Добавить в цитаты Настройки чтения

Страница 62 из 136

Итак, если Сервантес все же не вполне встает в ряд названных выше поэтических имен и явлений, на которые была направлена протофилологическая, а вместе с тем и канонообразующая деятельность Бодмера и Брейтингера, то, в сущности, лишь потому, что они не уделяли Сервантесу столь же постоянного внимания. Другие же были предметом их почти не прерывавшейся заботы. При этом между разными объектами таких забот существовали и очевидные различия: так, Джон Мильтон, в пору юности Бодмера еще относительно новый автор, — в окончательной авторской редакции поэма «Потерянный Рай» увидела свет в 1674 году, — уже переводился на немецкий язык (Э.Г. фон Берге, 1682) и тогда не нашел в Германии отклика; Шекспир был одинаково неизвестен во всей Германии; Гомер же настоятельно нуждался в своем новом прочтении и, разумеется, не был забыт, тогда как Данте становился известен лишь очень медленно и постепенно и даже впоследствии, несмотря на многочисленные немецкие переводы и обилие положенных на него ученых трудов, так никогда и не занял в немецком каноне классических поэтов столь бесспорного места, как Гомер и Шекспир.
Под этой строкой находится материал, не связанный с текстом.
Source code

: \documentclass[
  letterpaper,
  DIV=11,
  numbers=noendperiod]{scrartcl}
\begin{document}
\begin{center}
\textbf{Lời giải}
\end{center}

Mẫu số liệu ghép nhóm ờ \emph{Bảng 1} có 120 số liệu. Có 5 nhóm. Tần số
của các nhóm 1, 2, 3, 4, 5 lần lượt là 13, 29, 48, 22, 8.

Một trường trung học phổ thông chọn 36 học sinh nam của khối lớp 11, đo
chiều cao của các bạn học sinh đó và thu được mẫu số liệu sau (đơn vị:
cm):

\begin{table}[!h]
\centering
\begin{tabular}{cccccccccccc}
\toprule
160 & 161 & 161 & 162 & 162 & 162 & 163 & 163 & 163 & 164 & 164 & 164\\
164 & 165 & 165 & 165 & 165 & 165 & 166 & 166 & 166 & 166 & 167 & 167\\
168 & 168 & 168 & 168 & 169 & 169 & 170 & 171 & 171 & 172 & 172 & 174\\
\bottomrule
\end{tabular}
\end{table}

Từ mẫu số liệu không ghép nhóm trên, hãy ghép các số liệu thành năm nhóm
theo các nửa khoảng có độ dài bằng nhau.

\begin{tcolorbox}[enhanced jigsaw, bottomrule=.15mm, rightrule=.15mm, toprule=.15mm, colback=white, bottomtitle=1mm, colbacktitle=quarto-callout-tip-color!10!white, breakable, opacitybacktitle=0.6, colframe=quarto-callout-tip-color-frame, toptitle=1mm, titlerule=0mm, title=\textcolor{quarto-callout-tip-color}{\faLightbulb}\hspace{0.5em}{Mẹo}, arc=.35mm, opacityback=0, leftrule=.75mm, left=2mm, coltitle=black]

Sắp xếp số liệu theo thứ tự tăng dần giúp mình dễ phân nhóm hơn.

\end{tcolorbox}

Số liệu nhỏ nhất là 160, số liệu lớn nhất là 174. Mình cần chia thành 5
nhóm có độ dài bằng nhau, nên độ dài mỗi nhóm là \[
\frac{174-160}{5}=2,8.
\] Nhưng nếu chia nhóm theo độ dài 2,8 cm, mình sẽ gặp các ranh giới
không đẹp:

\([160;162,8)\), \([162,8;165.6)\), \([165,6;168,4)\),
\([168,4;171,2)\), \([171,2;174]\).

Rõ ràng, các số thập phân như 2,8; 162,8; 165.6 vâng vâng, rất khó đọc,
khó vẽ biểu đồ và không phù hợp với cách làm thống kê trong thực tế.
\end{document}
Обнаружив английское издание Мильтона в доме Л.Целльвеге-ра в 1723 году, Бодмер осенью того же года приступил к переводу его поэмы прозой и в начале следующего года был уже близок к его завершению. Поскольку духовная цензура долгое время препятствовала публикации «слишком романического сочинения» (письмо Бодмера к М.Фюсли, 1725), то впервые оно было издано лишь в 1732 году. За этим изданием при жизни Бодмера последовало пять других, в которых перевод был подвергнут кардинальной переработке (1742, 1754, 1759, 1769, 1780). В позднейших изданиях своего перевода Бодмер публиковал и «Критическую историю “Потерянного Рая”», а его сочинение «О чудесном» (1740) было «защитой» поэмы Мильтона, как это и значится в его развернутом заглавии[30].
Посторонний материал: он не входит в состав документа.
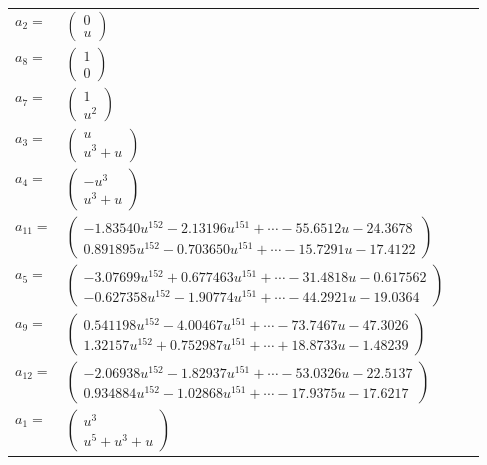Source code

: \documentclass[1p]{elsarticle_modified}
\theoremstyle{definition}
\begin{document}
\begin{tabular}{m{7pt} m{180pt} m{7pt} m{180pt} }
\flushright $a_{2}=$&$\begin{pmatrix}0\\u\end{pmatrix}$ \\
\flushright $a_{8}=$&$\begin{pmatrix}1\\0\end{pmatrix}$ \\
\flushright $a_{7}=$&$\begin{pmatrix}1\\u^2\end{pmatrix}$ \\
\flushright $a_{3}=$&$\begin{pmatrix}u\\u^3+u\end{pmatrix}$ \\
\flushright $a_{4}=$&$\begin{pmatrix}- u^3\\u^3+u\end{pmatrix}$ \\
\flushright $a_{11}=$&$\begin{pmatrix}-1.83540 u^{152}-2.13196 u^{151}+\cdots-55.6512 u-24.3678\\0.891895 u^{152}-0.703650 u^{151}+\cdots-15.7291 u-17.4122\end{pmatrix}$ \\
\flushright $a_{5}=$&$\begin{pmatrix}-3.07699 u^{152}+0.677463 u^{151}+\cdots-31.4818 u-0.617562\\-0.627358 u^{152}-1.90774 u^{151}+\cdots-44.2921 u-19.0364\end{pmatrix}$ \\
\flushright $a_{9}=$&$\begin{pmatrix}0.541198 u^{152}-4.00467 u^{151}+\cdots-73.7467 u-47.3026\\1.32157 u^{152}+0.752987 u^{151}+\cdots+18.8733 u-1.48239\end{pmatrix}$ \\
\flushright $a_{12}=$&$\begin{pmatrix}-2.06938 u^{152}-1.82937 u^{151}+\cdots-53.0326 u-22.5137\\0.934884 u^{152}-1.02868 u^{151}+\cdots-17.9375 u-17.6217\end{pmatrix}$ \\
\flushright $a_{1}=$&$\begin{pmatrix}u^3\\u^5+u^3+u\end{pmatrix}$ \\

\end{tabular}
\end{document}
Переводить Мильтона значило для Бодмера приступить к осуществлению своей литературно-эстетической программы, интуитивно намеченной; она предусматривала создание общезначимого эпоса, действие которого должно было безмерно превышать пределы земной жизни людей и, подобно эпосу гомеровскому, должно было разворачиваться и на земле, и на небесах. К этому добавились бы еще и библейское разумение возвышенного, и широта открывавшегося в новейшей астрономии космического мира, и особая смелость воображения, расходящегося во всю бескрайность множественности миров, и, наконец, новые возможности физико-теоло-гического прочтения мира как книги — второго после Священного Писания текста Бога, — прочтения, опиравшегося уже на жадное впитывание в себя непосредственных впечатлений Природы, что внезапно сделалось действительностью человеческого восприятия (и языка культуры) на рубеже XVIII века. Многое из упомянутого уже воплотилось и в поэме Джона Мильтона, в которой священный сюжет и богословско-ученый взгляд соединились с новой научной картиной мира. Космические образы Мильтона, к которым швейцарскому поэту на первых порах пришлось привыкать, произвели на Бодмера могучее воздействие: «Я так старательно запечатлял в своей голове мильтоновские идеи, — писал Бодмер Л. Целльвегеру (28 января 1724 года), — что, полагаю, в моем мозгу сами извилины сложились точно так, как у него, или же, чтобы выразиться живописно, доски моего мозга исписаны теми же красками, штрихами, портретами, что и мильтоновские». Повод к размышлению, но также и к шуткам, подавала слепота Мильтона, уподобившая его слепцу Гомеру, — и этот мотив все снова и снова мелькает в письмах молодого Бодмера.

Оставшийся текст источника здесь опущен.